2. Collaboration undermines collaboration
Corruption and civil conflict are often seen as a puzzle, but they are less confusing than well-functioning institutions and peace. Corruption is often the oldest, most stable form of cooperation – the ties that bind us to families, friends and networks – and is relabeled as nepotism and cronyism. My colleagues and I have experimentally shown how the possibility of “direct reciprocity” – essentially bribery – undermines well-functioning institutions and how cultural exposure to bribery can increase its prevalence. In the West these can often manifest as lobbyists, special interest groups and revolving doors. The most effective anti-corruption strategies are those that undermine these cooperation mechanisms – such as banning revolving doors and creating cooling-off periods – to undermine alliances and prevent people from working together to undermine the system.

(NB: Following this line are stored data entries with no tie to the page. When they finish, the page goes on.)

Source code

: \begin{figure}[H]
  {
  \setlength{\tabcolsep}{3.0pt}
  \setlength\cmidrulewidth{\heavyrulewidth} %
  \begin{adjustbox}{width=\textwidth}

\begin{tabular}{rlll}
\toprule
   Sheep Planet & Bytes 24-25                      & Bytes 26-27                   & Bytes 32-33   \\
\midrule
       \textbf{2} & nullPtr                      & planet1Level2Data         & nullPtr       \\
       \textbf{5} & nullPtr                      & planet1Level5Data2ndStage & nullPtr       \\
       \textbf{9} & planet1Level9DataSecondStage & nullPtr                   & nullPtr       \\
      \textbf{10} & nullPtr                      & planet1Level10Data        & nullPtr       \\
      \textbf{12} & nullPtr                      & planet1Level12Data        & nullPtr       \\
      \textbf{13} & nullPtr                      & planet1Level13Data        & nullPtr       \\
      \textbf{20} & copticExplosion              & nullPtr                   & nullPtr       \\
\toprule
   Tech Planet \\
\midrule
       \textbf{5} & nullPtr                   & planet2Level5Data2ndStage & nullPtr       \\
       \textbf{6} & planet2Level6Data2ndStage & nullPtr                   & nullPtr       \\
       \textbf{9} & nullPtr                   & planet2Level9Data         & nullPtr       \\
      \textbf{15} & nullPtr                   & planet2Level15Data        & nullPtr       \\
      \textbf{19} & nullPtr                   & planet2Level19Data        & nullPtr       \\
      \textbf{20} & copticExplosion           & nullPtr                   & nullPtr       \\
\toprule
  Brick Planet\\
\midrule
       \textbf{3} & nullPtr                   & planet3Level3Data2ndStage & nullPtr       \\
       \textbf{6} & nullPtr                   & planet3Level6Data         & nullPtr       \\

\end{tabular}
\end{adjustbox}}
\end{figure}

In The WEIRDest people in the world, Joseph Henrich argues that the Catholic Church’s ban on cousin marriage and other reforms of European family practices that began in the 4th century undermined European tribes and created the modern nuclear family. This in turn weakened nepotism and paved the way for non-family businesses and more successful liberal democracies in Europe. The values created by that shift, such as individualism, are spreading globally through education, urbanization and jobs that take people away from their families.
3. Perceptions can create reality
The American economy is currently booming, but consumer confidence is lagging behind. The perception of deteriorating living standards – which is not surprising given high interest rates and price increases for a range of goods, from essential goods and services to homes – has led to zero-sum perceptions. Our zero-sum psychology makes us believe that there is not enough for everyone. This in turn makes people more dependent on their immediate networks at the expense of others, increasing political division. Regardless of reality, even the perception of zero-sum conditions can create that zero-sum reality because people choose not to cooperate with each other.
Well-intentioned attempts to help us get along, or to right past injustices, can further divide us by reifying subgroups at the expense of a larger group. The ethnic and racial boxes we check for college, scholarship, and job interviews replicate categories like African American, Asian American, Latino, and white. These categories are choices. They mask other possible unifying groups. Does a wealthy non-white child of immigrants, like former Harvard President Claudine Gay, the daughter of wealthy Haitian immigrants, have more in common with Black Walmart workers who could check the same box than affluent white colleagues? Is focusing on ancestry and ignoring other forms of privilege the best way to close the racial wealth gap?
Evolutionary theory and experimental evidence show that race is not a natural category. We evolved together with people who looked like us. And social categories that we create and reify influence the perception of who is them and and who is us. Combined with zero-sum perceptions, this is a recipe for polarization and conflict.
The science of cooperation shows that we get along well, but it is easy to fall back into conflict. The danger today is that because the scale of cooperation now amounts to hundreds of millions, if not billions, the consequences of potential conflict are greater than ever before. By uncovering the win-win situations of working together for mutual benefit, by undermining rather than concretizing differences between subgroups, and by talking to each other across our boundaries, we remind ourselves of what we share and what we can achieve by working together.